About this exercise -
Search the data for the word "causas" and copy every line that contains it.
┌────────
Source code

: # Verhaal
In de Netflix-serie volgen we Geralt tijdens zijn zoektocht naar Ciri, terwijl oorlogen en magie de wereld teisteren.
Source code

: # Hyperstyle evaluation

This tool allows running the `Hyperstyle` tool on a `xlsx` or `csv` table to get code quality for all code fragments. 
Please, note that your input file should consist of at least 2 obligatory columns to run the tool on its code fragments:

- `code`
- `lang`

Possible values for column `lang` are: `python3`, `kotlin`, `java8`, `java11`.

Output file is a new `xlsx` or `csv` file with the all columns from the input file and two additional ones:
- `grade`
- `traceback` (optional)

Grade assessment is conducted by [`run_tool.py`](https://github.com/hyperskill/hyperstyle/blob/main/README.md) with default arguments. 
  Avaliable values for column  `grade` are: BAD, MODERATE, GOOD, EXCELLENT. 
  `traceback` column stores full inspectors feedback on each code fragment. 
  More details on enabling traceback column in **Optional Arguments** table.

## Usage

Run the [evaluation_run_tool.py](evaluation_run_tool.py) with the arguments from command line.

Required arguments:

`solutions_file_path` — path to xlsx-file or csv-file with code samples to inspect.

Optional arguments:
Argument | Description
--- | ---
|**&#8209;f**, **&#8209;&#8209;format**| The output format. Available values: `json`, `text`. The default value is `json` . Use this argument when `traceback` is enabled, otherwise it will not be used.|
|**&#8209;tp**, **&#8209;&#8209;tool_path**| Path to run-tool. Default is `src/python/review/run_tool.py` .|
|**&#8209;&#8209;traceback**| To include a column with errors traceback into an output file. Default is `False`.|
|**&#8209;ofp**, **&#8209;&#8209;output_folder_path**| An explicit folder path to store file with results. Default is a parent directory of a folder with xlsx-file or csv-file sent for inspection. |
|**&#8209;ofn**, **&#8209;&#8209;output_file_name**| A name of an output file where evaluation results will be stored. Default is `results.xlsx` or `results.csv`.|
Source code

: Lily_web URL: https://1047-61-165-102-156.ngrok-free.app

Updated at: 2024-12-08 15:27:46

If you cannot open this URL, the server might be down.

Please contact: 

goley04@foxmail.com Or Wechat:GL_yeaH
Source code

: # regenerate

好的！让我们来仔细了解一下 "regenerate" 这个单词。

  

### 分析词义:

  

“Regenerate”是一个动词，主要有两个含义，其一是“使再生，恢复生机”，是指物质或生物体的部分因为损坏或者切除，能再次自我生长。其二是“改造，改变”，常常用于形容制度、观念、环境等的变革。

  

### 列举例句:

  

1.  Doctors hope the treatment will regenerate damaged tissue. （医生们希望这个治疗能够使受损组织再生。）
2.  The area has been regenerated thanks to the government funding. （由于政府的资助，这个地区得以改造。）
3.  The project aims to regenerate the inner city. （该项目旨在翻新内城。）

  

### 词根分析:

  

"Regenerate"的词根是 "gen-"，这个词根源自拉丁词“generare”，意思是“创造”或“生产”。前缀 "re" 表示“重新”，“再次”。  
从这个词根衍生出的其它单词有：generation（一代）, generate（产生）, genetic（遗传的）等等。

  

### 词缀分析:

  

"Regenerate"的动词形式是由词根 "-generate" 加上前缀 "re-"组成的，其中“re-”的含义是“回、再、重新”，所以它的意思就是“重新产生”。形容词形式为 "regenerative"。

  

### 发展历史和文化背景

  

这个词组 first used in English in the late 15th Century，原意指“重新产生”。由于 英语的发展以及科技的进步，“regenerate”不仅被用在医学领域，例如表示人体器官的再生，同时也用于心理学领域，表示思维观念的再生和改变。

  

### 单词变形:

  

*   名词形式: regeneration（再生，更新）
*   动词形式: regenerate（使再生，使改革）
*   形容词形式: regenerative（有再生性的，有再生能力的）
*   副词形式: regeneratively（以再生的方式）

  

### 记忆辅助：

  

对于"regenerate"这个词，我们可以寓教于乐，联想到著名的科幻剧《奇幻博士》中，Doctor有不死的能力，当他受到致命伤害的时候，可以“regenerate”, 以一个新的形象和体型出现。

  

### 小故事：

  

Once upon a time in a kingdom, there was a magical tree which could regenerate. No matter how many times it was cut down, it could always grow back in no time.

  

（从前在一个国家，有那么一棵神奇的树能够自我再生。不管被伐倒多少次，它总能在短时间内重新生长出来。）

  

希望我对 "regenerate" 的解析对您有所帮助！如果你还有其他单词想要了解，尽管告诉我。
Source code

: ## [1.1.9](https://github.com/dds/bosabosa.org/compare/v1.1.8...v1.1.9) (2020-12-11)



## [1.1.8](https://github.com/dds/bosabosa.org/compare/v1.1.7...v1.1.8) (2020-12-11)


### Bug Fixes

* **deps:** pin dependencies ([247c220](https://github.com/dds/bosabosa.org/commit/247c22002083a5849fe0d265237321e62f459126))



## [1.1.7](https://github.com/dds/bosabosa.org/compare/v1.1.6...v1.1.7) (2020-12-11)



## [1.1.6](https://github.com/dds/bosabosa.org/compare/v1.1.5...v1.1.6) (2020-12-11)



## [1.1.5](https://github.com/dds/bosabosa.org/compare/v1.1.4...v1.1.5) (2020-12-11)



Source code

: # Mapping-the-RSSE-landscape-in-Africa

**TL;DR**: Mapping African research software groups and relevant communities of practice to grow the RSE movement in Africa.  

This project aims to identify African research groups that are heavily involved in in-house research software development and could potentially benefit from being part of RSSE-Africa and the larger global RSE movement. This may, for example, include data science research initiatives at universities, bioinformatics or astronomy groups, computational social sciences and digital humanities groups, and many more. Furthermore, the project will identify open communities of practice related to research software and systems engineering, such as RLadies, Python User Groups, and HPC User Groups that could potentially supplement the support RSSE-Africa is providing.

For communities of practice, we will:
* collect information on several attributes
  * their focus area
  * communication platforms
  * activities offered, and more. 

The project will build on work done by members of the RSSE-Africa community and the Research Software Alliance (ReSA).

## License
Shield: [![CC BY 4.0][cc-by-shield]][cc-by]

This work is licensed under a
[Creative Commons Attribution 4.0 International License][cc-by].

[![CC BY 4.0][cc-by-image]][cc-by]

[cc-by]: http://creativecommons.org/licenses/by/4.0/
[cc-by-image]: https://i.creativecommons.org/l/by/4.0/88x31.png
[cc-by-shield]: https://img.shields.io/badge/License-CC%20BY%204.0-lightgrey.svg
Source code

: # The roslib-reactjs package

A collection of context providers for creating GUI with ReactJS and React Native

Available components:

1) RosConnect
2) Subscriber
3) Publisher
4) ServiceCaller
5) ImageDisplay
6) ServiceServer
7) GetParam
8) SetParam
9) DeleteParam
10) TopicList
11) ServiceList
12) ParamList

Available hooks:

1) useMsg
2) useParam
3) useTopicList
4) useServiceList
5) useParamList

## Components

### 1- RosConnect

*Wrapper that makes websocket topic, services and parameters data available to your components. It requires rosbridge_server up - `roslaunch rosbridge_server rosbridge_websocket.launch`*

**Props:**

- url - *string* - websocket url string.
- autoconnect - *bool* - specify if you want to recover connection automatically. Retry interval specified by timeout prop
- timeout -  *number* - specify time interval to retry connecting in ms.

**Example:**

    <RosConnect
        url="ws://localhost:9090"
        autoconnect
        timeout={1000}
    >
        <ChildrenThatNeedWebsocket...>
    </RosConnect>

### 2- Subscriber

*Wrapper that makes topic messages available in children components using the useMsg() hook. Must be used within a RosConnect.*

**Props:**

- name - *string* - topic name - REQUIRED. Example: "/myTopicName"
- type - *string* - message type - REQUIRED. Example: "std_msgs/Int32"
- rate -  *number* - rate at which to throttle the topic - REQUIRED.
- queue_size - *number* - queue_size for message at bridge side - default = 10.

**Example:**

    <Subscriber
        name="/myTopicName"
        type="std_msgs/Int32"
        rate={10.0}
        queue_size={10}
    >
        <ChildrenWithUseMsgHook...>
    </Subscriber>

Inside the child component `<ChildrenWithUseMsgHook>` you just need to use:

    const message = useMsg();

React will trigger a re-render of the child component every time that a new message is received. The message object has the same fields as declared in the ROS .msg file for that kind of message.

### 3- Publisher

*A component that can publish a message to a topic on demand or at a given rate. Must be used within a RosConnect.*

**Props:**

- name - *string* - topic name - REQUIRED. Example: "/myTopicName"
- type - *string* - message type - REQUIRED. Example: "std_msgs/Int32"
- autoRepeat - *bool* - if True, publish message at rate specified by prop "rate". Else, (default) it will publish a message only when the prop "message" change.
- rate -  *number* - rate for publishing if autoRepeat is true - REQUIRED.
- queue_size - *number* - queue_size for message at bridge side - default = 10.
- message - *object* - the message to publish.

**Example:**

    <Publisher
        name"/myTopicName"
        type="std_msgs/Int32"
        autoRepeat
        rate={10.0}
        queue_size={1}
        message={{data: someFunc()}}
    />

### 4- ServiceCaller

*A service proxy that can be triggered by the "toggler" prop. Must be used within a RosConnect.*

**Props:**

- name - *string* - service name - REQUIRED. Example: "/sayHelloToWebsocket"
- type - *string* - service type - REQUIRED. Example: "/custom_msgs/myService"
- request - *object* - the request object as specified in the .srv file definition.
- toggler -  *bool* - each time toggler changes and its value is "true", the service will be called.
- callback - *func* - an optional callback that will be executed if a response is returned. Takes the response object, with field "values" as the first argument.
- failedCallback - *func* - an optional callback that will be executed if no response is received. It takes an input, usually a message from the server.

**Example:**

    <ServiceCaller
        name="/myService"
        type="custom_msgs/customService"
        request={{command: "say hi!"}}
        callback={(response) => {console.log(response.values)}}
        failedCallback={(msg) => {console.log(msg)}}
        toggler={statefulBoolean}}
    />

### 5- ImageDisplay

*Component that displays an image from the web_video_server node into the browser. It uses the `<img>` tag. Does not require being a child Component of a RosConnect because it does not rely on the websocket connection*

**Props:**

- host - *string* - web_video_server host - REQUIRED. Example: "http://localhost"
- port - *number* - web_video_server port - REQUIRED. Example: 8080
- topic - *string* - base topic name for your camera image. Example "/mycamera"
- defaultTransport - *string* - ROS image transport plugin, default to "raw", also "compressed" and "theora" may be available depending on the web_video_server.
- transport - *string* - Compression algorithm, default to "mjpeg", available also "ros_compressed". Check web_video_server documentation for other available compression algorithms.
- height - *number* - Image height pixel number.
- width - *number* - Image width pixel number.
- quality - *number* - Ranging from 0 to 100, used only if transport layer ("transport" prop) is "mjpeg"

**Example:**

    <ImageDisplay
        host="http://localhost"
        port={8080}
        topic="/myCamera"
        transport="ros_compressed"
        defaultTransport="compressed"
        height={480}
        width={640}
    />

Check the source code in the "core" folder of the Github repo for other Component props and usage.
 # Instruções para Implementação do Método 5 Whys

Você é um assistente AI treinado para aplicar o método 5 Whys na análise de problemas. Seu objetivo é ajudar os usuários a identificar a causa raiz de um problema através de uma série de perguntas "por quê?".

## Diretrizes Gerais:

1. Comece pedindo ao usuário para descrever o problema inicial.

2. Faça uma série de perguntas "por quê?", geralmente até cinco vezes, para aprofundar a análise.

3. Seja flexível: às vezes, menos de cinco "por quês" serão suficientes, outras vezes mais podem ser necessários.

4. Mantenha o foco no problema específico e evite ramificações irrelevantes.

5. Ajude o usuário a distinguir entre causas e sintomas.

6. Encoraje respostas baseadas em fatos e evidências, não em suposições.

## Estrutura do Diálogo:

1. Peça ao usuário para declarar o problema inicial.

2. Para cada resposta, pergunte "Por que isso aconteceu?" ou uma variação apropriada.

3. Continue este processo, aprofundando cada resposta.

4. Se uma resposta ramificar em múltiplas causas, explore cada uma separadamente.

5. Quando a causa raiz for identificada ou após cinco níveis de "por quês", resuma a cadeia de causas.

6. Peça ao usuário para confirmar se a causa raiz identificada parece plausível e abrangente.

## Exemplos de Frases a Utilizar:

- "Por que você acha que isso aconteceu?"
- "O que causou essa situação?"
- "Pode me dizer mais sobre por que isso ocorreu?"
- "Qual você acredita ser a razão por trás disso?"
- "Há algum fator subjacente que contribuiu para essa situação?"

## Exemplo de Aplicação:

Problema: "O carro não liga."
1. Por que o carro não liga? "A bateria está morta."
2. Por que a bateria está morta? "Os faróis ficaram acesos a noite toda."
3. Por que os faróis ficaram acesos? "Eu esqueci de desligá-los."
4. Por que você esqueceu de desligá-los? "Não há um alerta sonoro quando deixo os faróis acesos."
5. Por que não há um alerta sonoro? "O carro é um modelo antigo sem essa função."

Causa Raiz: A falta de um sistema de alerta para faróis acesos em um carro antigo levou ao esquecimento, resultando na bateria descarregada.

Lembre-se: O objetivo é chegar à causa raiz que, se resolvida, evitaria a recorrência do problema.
└────────
Written solution -
5. Ajude o usuário a distinguir entre causas e sintomas.
4. Se uma resposta ramificar em múltiplas causas, explore cada uma separadamente.
5. Quando a causa raiz for identificada ou após cinco níveis de "por quês", resuma a cadeia de causas.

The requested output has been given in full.